We prime lines, ready boluses of crystalloids, hang blood tubing, dust off the fluid warmer, look for the Pentaspan, alert xray: a trauma is coming. The chaplain wanders through. Charge asks him to hang out for a while, just in case.

The EMS patches. Twenty minutes out. Police escort down slippery back roads. Twenty-seven year-old male. No history. GCS of 3, intubated, boarded and collared, large bore IV started.

We wait.

Then EMS arrives and suddenly the entire department is in the Trauma Room. Chaos, yet not chaos, care orchestrated complexly like a ballet, every move an iteration of Airway, Breathing, Circulation Disability, every treatment and diagnostic a search for stability.

Cardiac monitor. Assisted respiration. Lung auscultation. Another large bore IV, foley catheter, logroll the patient, I support the head — “On my count”, I say, then after stat shoot-throughs, portable chest films, pupils fixed, dilated, chest tubes, blood running through the fluid warmer, nasogastric tube, a tube in every hole, the saying goes, bloody dressings on the floor from a bleeding scalp wound, empty bags of saline count, one, two, three litres in. Hypotension. Heart rate at first rapid, compensating, now slowing.

Then the films. The doc looks at them and sighs. Shakes head. C1 fracture and dislocation. The spinal cord has been severed where it meets the brain, snapped clean like a dry stick by the force of the impact. There is nothing more. He’s dead. His body, his heart and lungs, strong and young and athletic, are receiving no signals from the brain. They just don’t know it yet.

He goes out to talk to the wife. Out of rote, we watch the cardiac monitor, sinus rhythm, watch his blood pressure begin to drop, his heart rate in slow decline.

His wife comes in. The charge holds her up. She says little. Her face is taut and pale, a declension of grief now and to come. No tears. Later, maybe, I think. She takes his hand and speaks softly to him. We can’t hear her words.

As she holds his hand, his heart slows more, the rhythm becomes idioventricular, irregular, then slows more again and at last, stops. One agonal breath. It’s over.
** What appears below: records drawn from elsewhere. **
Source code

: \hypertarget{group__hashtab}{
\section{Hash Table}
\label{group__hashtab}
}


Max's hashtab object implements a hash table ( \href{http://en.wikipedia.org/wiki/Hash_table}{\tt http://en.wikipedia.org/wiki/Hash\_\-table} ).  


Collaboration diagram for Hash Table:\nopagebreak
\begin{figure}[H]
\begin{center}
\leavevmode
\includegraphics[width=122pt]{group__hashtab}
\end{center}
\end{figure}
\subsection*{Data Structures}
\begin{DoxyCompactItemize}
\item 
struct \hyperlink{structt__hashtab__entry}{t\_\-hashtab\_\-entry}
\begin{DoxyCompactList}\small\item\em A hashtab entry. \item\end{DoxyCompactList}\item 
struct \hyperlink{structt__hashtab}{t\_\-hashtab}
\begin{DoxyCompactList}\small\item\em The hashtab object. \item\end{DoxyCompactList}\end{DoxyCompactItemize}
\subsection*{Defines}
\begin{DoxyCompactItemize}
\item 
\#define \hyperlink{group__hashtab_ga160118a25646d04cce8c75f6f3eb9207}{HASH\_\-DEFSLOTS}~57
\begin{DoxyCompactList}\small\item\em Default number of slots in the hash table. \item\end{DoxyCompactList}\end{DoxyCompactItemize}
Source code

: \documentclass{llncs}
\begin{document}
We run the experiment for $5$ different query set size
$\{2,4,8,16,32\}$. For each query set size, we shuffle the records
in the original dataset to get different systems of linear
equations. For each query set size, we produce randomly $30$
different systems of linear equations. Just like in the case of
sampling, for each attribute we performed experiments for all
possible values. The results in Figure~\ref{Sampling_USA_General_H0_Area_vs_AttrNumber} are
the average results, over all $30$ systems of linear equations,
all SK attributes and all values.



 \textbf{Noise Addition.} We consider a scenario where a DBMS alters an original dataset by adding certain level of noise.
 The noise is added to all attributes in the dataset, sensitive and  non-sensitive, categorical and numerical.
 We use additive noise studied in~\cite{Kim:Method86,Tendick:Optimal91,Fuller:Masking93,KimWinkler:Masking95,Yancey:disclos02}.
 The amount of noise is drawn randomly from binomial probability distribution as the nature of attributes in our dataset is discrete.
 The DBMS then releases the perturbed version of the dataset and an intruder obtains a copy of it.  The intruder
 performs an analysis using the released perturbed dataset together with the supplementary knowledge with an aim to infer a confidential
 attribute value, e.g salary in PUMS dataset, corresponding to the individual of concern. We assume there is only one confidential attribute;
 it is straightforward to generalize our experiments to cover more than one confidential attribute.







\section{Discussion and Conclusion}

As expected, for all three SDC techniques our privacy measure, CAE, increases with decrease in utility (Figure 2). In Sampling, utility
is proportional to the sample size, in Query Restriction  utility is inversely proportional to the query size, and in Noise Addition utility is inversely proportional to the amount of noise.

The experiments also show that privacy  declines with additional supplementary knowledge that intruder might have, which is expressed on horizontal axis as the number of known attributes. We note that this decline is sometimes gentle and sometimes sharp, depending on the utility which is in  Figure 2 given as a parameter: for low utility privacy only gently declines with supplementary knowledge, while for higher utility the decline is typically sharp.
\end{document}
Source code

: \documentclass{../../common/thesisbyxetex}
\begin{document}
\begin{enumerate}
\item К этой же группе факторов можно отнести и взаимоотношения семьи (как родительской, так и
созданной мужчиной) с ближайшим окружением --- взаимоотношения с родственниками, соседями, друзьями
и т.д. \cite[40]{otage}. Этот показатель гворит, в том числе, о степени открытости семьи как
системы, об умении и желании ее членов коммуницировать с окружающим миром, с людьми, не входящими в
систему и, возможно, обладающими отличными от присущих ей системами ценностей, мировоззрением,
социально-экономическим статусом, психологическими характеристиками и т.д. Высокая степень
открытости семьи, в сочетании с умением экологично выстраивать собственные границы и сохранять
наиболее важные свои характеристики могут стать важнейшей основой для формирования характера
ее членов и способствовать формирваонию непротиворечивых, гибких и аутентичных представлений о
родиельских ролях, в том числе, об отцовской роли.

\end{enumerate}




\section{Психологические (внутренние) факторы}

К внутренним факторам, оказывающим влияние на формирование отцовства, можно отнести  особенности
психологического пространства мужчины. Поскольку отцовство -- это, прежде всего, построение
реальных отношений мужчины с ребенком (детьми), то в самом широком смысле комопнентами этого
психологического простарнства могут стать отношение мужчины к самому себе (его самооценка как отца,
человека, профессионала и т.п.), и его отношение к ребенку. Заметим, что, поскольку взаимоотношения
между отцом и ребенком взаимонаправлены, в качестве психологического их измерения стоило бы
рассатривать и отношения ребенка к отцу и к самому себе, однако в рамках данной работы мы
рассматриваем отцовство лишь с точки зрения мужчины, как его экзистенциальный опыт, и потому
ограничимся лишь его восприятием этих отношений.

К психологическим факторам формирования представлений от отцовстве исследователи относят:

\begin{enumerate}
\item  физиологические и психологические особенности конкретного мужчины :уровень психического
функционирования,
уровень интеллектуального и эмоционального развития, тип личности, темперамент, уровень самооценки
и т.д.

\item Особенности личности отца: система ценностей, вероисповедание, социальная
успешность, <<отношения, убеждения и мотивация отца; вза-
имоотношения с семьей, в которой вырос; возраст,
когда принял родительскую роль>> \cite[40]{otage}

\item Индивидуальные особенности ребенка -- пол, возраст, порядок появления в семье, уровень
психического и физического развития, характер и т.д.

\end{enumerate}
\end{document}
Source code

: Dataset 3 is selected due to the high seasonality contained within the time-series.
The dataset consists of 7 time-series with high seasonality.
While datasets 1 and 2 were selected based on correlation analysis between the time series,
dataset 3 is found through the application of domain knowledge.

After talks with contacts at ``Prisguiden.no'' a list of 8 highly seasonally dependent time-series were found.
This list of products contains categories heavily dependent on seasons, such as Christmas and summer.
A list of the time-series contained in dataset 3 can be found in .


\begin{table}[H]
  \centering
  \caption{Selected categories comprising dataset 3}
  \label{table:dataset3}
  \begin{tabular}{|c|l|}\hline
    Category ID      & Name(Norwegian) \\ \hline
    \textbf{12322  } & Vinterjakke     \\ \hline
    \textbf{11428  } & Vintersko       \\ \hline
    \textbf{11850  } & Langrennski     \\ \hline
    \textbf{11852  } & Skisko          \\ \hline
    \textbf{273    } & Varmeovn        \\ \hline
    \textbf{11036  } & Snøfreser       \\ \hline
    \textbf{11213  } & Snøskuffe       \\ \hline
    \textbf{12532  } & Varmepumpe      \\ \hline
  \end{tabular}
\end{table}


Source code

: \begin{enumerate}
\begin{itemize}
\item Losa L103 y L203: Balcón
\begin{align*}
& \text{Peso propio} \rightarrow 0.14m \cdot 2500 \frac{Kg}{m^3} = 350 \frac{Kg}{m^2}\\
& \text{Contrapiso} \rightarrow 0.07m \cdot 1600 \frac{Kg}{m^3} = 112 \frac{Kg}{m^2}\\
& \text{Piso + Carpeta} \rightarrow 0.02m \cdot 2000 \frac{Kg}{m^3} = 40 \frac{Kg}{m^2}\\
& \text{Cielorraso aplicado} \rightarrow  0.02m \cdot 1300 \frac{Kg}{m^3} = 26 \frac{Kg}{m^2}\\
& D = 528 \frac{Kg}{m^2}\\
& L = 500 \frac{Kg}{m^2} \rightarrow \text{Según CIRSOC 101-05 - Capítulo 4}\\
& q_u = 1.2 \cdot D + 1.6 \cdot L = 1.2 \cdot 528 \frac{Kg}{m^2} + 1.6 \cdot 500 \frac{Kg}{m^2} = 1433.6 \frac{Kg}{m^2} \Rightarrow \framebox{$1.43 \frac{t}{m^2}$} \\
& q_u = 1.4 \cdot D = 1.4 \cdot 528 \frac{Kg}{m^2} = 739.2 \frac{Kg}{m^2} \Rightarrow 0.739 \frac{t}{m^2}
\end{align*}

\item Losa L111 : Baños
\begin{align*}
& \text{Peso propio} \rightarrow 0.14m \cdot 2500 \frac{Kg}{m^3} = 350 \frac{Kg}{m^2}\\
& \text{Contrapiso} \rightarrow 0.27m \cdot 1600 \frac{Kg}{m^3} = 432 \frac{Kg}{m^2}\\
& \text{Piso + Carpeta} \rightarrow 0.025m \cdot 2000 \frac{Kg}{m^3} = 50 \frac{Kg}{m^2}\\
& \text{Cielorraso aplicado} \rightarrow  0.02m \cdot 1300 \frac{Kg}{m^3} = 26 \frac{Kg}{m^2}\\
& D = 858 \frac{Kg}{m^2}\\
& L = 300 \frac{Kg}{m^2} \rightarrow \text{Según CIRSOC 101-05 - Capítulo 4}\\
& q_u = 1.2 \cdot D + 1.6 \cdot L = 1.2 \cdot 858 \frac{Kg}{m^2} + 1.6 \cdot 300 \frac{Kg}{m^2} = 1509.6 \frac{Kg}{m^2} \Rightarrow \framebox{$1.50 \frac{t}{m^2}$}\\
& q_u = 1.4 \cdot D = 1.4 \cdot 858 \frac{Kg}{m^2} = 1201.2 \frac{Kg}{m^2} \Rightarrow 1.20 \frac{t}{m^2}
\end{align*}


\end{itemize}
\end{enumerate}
(And later, I reflect, and still ask myself now, when did death take him? When he struck his head against the cold lakeside granite? Was there any remnant of consciousness, when we worked on him so frantically? Having watched scores of deaths, why do I still wonder?)

After, we hear the story. She told Charge, dry-eyed, while waiting to speak to the doc. A lesson: there always is a story. Married three months. Pregnant. A fight. He and the boys liked to snowmobile. A lot. She didn’t want him going out on the lake, in the dark, in a snowstorm. She thought his friends were assholes. She told him not to come back that night. I hate you, she said. His back disappearing into the dark, snow closing behind him.

After, we prepare the body for the morgue. I’m breathing again. Rosie closes the door and we crack wise darkly. Another ritual. We tie off IV tubes, leave the other tubes in place. Nothing can be removed until the coroner has examined the body. Plastic crinkles as we heave the bagged body on the morgue cart.

We collect up the torn and shredded clothing, meaning to return them to the family and then this happens: pieces of brown glass fall out of the left pocket of his heavy brown coat. We look in the other pocket, and find a bottle beer, whole and uncapped.

Rosie quickly scoops up the tinkling pieces of glass from the floor, and throws them with the beer bottle into the trash.

The porter comes for the body, to take it to the morgue.

I am callow and green.

We need to report this, I say.

Rosie smiles. No, she says. What’s the point? He’s dead. Knowing won’t help anyone, now. Not him. Not his wife either. Why add to her grief?

There is no answer, just the creak of the morgue cart as the porter pushes it out of the department.